A new computational method developed at the Broad Institute and MIT casts a wide net to help us identify any known virus strain in a sample.
When fighting viruses, it pays to do your DNA homework. However, these pathogenic bundles of genetic material are elusive, and fishing them out of a patient’s blood can become a Sisyphean task. During the Zika outbreaks of 2015-2016, for example, genetic sequencing efforts against the virus were hampered by a shortage of specimens, as it appears in very low concentrations in samples.
But there’s a CATCH
The new computational method (called “CATCH”, short for “Compact Aggregation of Targets for Comprehensive Hybridization”) can be used to design molecular “baits” for any known human-infecting virus and their strains. CATCH is especially exciting as the team showed it can capture even viruses that appear in low abundance in clinical samples, such as Zika. The method is meant to help small sequencing centers around the world keep an eye on viruses more efficiently and cost-effectively, nipping outbreaks in the bud.
“As genomic sequencing becomes a critical part of disease surveillance, tools like CATCH will help us and others detect outbreaks earlier and generate more data on pathogens that can be shared with the wider scientific and medical research communities,” said Christian Matranga, a co-senior author of the study.
Scientists typically look for viruses (even low-abundance ones) in a sample through “metagenomic” sequencing. This basically means they extract genetic material from the whole sample and then sift through it in search of a particular strand. However, viral material often gets lost among all the genes from other microbes or the patient’s own DNA, like a whisper at a rock concert.
One workaround this issue is to ‘enrich’ samples for a particular virus using genetic baits. These are short strands of RNA or DNA that bind to a target’s genetic material, immobilizing it so the rest of the sample can be washed away. They are, however, limited in use. Such baits (also referred to as ‘probes’) are tailor-made for a particular virus or microbe; in other words, you have to know exactly what you’re looking for.

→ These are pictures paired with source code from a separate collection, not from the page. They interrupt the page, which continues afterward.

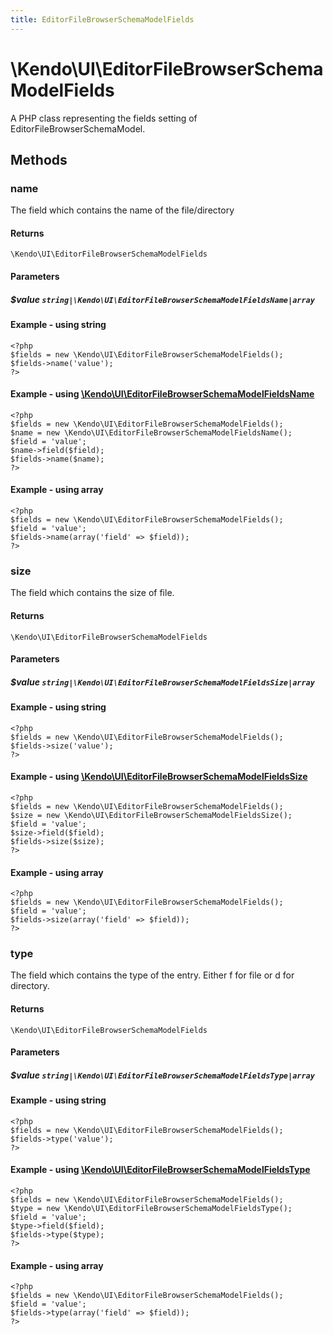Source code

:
 ```yaml
---
title: EditorFileBrowserSchemaModelFields
---
```


# \Kendo\UI\EditorFileBrowserSchemaModelFields

A PHP class representing the fields setting of EditorFileBrowserSchemaModel.


## Methods

### name

The field which contains the name of the file/directory

#### Returns
`\Kendo\UI\EditorFileBrowserSchemaModelFields`

#### Parameters

##### $value `string|\Kendo\UI\EditorFileBrowserSchemaModelFieldsName|array`




#### Example  - using string
    <?php
    $fields = new \Kendo\UI\EditorFileBrowserSchemaModelFields();
    $fields->name('value');
    ?>


#### Example - using [\Kendo\UI\EditorFileBrowserSchemaModelFieldsName](/api/wrappers/php/Kendo/UI/EditorFileBrowserSchemaModelFieldsName)
    <?php
    $fields = new \Kendo\UI\EditorFileBrowserSchemaModelFields();
    $name = new \Kendo\UI\EditorFileBrowserSchemaModelFieldsName();
    $field = 'value';
    $name->field($field);
    $fields->name($name);
    ?>

#### Example - using array

    <?php
    $fields = new \Kendo\UI\EditorFileBrowserSchemaModelFields();
    $field = 'value';
    $fields->name(array('field' => $field));
    ?>

### size

The field which contains the size of file.

#### Returns
`\Kendo\UI\EditorFileBrowserSchemaModelFields`

#### Parameters

##### $value `string|\Kendo\UI\EditorFileBrowserSchemaModelFieldsSize|array`




#### Example  - using string
    <?php
    $fields = new \Kendo\UI\EditorFileBrowserSchemaModelFields();
    $fields->size('value');
    ?>


#### Example - using [\Kendo\UI\EditorFileBrowserSchemaModelFieldsSize](/api/wrappers/php/Kendo/UI/EditorFileBrowserSchemaModelFieldsSize)
    <?php
    $fields = new \Kendo\UI\EditorFileBrowserSchemaModelFields();
    $size = new \Kendo\UI\EditorFileBrowserSchemaModelFieldsSize();
    $field = 'value';
    $size->field($field);
    $fields->size($size);
    ?>

#### Example - using array

    <?php
    $fields = new \Kendo\UI\EditorFileBrowserSchemaModelFields();
    $field = 'value';
    $fields->size(array('field' => $field));
    ?>

### type

The field which contains the type of the entry. Either f for file or d for directory.

#### Returns
`\Kendo\UI\EditorFileBrowserSchemaModelFields`

#### Parameters

##### $value `string|\Kendo\UI\EditorFileBrowserSchemaModelFieldsType|array`




#### Example  - using string
    <?php
    $fields = new \Kendo\UI\EditorFileBrowserSchemaModelFields();
    $fields->type('value');
    ?>


#### Example - using [\Kendo\UI\EditorFileBrowserSchemaModelFieldsType](/api/wrappers/php/Kendo/UI/EditorFileBrowserSchemaModelFieldsType)
    <?php
    $fields = new \Kendo\UI\EditorFileBrowserSchemaModelFields();
    $type = new \Kendo\UI\EditorFileBrowserSchemaModelFieldsType();
    $field = 'value';
    $type->field($field);
    $fields->type($type);
    ?>

#### Example - using array

    <?php
    $fields = new \Kendo\UI\EditorFileBrowserSchemaModelFields();
    $field = 'value';
    $fields->type(array('field' => $field));
    ?>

The team set out to devise a method that applies this bait-mechanism to a wider range of targets in a sample, while also enriching for low-abundance microbes like Zika.
“We wanted to rethink how we were actually designing the probes to do capture,” said Hayden Metsky, lead author. “We realized that we could capture viruses, including their known diversity, with fewer probes than we’d used before.”
“To make this an effective tool for surveillance, we then decided to try targeting about 20 viruses at a time, and we eventually scaled up to the 356 viral species known to infect humans.”
CATCH allows users to design custom sets of probes and fish for any combination of microbial species, including viruses — even all forms of all viruses known to infect humans. Users can draw on the genomes of any known human virus uploaded to the National Center for Biotechnology Information’s GenBank sequence database. CATCH then determines the best set of probes based on what each user is looking for, which are then synthesized by a third party.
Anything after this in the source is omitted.